Após sua administração, a citarabina é transportada para o interior das células e sofre fosforilação por enzimas intracelulares, convertendo-se em sua forma ativa, a citarabina trifosfato (Ara-CTP). Essa forma ativa compete com os nucleotídeos naturais durante a replicação do DNA, sendo incorporada à cadeia em formação. No entanto, ao ser incorporada, impede o alongamento adequado da fita de DNA, bloqueando a ação da DNA polimerase e interrompendo a síntese do material genético. Como consequência, ocorre parada do ciclo celular, principalmente na fase S, seguida de morte celular por apoptose. Esse efeito é particularmente relevante em células leucêmicas, que apresentam alta taxa de proliferação.
Clinicamente, a citarabina é considerada a espinha dorsal dos protocolos de indução e consolidação da LMA, frequentemente associada a antraciclinas, como a daunorrubicina ou idarubicina. Em doses convencionais ou em esquemas de altas doses (high-dose Ara-C), o medicamento demonstra elevada eficácia na redução da carga tumoral e na indução de remissão completa. Também é utilizada em leucemias linfoblásticas agudas e em algumas neoplasias linfoproliferativas.

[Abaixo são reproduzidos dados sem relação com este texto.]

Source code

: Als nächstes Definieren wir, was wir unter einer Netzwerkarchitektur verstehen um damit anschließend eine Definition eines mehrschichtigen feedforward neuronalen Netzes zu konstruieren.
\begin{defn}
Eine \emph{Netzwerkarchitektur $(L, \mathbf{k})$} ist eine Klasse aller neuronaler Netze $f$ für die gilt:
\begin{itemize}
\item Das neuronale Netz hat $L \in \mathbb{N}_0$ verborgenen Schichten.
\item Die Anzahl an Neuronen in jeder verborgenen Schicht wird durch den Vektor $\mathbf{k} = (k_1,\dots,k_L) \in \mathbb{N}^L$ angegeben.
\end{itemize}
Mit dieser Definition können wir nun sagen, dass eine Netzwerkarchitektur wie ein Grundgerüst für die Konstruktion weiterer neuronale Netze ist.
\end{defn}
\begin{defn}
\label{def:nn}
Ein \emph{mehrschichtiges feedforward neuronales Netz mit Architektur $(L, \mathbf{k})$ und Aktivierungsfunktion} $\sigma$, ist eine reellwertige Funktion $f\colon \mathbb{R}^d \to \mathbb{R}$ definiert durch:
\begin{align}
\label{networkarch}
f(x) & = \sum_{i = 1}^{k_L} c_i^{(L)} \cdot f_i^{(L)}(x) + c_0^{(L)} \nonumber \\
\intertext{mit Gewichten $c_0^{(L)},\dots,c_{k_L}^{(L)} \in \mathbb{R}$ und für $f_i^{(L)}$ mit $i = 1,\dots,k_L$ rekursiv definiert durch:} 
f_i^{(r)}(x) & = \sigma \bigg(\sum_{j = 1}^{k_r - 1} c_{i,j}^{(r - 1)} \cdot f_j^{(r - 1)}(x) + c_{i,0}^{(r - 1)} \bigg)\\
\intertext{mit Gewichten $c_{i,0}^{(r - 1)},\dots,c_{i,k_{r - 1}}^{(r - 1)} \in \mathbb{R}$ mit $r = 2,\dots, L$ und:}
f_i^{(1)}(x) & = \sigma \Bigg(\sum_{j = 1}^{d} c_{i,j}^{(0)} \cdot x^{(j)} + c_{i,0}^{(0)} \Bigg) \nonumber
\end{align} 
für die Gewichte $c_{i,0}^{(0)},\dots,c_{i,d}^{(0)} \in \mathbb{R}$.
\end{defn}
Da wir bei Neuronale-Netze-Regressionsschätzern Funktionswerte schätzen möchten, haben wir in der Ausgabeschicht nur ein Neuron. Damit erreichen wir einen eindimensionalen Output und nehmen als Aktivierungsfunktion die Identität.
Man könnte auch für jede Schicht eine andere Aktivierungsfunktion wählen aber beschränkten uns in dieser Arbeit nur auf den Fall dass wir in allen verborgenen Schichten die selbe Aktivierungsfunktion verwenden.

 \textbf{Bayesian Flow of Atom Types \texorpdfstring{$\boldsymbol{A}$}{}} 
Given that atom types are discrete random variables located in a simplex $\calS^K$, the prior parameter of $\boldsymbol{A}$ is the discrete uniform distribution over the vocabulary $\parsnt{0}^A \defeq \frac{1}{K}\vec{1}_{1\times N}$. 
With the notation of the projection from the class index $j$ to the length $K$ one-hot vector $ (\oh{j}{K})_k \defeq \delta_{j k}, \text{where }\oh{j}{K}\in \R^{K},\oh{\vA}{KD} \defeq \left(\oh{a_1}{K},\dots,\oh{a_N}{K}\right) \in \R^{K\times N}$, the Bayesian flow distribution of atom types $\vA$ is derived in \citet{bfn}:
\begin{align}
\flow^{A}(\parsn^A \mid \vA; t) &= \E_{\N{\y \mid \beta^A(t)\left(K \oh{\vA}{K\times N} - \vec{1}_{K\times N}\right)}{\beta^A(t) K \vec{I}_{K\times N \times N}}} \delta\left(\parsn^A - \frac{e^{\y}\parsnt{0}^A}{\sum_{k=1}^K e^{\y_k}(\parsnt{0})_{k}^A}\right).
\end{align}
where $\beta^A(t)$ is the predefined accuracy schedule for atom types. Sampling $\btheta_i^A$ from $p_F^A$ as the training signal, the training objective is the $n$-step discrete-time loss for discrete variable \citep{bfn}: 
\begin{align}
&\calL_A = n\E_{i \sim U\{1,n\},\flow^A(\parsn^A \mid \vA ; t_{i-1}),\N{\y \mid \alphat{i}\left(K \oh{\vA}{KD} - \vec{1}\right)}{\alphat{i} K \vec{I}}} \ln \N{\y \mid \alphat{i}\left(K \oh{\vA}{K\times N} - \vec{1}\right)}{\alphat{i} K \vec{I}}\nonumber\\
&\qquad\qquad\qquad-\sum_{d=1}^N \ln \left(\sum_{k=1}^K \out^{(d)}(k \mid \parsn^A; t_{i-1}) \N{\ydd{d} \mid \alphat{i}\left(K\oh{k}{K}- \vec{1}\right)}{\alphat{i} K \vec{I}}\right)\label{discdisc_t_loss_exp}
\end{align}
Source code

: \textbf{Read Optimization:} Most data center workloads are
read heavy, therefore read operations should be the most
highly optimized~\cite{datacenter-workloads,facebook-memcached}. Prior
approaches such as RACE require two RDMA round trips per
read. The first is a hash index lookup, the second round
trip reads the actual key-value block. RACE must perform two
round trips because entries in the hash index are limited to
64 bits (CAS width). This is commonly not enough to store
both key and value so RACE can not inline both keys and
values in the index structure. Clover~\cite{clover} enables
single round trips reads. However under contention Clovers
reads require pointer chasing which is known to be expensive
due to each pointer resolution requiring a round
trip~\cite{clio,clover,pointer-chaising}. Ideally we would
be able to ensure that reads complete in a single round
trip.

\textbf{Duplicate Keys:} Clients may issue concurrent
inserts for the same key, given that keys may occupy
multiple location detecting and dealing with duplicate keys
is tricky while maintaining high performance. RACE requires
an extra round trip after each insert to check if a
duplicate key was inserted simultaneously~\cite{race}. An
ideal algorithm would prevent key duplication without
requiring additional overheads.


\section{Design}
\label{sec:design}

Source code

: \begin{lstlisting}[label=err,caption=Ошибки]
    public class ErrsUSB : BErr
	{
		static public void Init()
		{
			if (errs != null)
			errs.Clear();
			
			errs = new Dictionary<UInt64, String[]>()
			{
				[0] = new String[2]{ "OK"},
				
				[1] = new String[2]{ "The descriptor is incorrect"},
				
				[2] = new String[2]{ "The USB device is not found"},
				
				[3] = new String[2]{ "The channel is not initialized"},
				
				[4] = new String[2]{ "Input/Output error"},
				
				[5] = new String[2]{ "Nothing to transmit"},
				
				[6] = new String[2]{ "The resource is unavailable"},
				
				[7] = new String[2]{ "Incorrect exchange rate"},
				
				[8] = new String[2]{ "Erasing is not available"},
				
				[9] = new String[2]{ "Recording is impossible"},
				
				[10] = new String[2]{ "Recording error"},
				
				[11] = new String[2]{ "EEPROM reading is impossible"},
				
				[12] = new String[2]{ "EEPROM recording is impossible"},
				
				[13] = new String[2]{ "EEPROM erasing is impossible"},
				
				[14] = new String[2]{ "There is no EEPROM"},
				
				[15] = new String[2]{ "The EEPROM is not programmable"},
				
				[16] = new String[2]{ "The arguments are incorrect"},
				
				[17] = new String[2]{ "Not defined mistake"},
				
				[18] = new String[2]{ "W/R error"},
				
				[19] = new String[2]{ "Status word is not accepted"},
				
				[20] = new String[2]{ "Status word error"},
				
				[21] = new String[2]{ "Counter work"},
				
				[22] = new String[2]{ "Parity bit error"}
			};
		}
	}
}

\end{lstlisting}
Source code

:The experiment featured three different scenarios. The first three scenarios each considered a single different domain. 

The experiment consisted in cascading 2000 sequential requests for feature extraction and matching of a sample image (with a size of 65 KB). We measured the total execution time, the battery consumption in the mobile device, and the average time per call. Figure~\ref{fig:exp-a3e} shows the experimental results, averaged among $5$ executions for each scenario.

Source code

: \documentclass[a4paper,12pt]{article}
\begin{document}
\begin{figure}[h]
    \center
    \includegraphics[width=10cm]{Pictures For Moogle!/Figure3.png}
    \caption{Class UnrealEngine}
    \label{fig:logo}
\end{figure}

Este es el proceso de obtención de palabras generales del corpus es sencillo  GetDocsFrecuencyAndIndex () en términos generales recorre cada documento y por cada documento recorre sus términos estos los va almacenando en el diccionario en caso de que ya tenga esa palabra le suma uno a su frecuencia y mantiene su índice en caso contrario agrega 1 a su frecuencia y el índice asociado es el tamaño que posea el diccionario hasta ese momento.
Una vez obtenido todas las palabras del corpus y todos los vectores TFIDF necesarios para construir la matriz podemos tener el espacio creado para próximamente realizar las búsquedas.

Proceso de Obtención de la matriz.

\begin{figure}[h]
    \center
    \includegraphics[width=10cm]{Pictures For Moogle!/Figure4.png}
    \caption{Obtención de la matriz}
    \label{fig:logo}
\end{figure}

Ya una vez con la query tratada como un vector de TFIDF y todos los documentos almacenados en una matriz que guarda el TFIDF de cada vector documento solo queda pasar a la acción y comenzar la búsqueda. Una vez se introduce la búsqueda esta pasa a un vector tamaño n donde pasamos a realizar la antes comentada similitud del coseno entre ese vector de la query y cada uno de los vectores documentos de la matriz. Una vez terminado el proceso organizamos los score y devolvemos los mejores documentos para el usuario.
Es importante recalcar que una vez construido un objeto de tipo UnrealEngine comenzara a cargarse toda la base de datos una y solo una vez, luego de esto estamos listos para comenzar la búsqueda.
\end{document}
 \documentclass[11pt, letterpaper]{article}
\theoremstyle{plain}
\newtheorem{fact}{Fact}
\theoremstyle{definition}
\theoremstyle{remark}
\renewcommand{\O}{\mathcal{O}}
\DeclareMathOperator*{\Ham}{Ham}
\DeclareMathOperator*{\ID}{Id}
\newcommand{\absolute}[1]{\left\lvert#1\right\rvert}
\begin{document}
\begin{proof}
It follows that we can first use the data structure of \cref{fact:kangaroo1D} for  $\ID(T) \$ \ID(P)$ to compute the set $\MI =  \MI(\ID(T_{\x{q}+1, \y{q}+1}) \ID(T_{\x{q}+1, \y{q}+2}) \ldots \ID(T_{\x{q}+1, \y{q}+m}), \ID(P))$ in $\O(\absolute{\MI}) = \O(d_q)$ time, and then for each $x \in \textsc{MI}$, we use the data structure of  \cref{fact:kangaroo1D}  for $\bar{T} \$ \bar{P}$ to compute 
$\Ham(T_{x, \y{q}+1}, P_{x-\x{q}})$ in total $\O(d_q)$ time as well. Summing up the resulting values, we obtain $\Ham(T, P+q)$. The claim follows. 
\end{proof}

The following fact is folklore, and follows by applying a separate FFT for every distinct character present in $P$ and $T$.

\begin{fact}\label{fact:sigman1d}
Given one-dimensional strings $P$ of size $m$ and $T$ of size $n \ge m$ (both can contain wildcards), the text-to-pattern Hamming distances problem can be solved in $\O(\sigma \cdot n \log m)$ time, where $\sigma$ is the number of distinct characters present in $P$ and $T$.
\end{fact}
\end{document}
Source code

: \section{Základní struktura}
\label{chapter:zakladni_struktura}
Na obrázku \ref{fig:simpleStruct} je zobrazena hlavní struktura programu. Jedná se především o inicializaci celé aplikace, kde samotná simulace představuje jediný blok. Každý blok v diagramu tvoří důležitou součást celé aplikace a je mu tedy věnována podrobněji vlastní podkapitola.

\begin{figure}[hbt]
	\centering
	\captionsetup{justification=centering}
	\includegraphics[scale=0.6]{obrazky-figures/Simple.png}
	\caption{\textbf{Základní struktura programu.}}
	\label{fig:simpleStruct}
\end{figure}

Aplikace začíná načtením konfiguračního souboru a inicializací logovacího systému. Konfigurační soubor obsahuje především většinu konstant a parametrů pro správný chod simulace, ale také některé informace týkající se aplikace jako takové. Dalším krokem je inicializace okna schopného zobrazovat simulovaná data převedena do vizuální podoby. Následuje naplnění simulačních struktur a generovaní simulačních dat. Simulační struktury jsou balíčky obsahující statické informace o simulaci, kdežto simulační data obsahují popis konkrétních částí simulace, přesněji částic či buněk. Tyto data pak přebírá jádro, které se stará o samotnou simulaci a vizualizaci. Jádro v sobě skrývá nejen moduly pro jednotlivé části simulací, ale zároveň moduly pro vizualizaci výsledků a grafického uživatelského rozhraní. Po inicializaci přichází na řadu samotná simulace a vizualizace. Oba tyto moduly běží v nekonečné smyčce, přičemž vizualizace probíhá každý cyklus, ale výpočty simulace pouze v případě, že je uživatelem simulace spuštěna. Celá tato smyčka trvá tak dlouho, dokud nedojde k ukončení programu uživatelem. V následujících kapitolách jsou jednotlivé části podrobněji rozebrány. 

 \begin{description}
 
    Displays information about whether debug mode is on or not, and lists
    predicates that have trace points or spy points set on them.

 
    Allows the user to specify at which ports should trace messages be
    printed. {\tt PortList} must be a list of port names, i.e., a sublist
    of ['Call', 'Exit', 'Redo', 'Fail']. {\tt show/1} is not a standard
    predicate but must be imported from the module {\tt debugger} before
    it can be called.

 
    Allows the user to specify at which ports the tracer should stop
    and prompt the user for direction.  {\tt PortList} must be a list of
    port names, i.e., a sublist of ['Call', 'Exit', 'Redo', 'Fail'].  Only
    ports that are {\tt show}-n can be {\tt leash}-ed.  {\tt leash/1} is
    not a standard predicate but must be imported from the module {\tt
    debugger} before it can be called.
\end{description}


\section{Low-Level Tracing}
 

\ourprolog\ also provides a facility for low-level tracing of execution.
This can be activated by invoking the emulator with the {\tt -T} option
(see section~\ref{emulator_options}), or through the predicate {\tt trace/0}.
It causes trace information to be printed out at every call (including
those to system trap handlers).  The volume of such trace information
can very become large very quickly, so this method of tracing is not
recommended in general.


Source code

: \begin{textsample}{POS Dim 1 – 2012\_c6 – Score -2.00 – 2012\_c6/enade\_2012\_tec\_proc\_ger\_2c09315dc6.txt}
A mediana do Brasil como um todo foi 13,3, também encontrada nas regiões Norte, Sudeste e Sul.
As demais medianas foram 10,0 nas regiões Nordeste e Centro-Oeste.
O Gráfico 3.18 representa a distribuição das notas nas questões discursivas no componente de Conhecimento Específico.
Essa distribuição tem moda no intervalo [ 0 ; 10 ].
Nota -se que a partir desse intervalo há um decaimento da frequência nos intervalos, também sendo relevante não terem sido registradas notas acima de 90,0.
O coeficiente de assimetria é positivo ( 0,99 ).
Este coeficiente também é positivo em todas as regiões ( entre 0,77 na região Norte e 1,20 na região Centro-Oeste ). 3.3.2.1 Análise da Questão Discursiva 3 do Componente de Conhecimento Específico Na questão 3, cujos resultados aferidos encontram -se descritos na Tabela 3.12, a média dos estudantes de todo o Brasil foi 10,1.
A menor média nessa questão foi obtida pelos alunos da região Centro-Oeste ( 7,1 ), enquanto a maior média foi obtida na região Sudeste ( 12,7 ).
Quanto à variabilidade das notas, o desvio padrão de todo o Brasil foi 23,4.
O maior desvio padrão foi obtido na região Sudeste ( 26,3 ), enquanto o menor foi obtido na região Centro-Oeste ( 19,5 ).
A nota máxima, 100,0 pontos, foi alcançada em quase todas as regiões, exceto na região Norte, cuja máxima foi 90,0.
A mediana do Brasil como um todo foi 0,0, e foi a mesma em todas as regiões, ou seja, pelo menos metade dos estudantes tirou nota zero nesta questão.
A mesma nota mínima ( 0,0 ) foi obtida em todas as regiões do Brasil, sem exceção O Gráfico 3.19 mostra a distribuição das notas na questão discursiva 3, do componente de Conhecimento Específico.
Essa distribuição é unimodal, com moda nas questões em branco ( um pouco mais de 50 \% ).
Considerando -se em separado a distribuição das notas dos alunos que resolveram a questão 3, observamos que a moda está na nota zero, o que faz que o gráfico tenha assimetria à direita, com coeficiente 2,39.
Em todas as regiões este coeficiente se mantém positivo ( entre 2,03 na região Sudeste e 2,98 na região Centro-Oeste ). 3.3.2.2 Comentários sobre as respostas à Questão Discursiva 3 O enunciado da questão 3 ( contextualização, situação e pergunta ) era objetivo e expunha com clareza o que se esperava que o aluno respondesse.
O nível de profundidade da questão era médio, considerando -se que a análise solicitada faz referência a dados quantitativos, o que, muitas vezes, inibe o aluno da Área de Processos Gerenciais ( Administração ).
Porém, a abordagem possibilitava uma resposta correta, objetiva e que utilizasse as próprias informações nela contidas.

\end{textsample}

Por se tratar de um agente citotóxico não seletivo, seus efeitos adversos estão relacionados à toxicidade sobre células normais de rápida renovação. Entre os principais efeitos colaterais destacam-se mielossupressão intensa (neutropenia, anemia e trombocitopenia), náuseas, mucosite, alopecia e risco aumentado de infecções. Em altas doses, pode ocorrer toxicidade neurológica, manifestando-se por ataxia e alterações cognitivas, além de toxicidade ocular, exigindo monitoramento rigoroso e medidas preventivas.
Apesar do desenvolvimento de terapias-alvo e imunoterapias mais recentes, a citarabina permanece como pilar fundamental no tratamento das leucemias agudas. Sua eficácia consolidada ao longo de décadas reforça a importância da quimioterapia clássica na oncologia hematológica, especialmente quando integrada a abordagens modernas, compondo estratégias terapêuticas cada vez mais eficazes e baseadas em evidências científicas.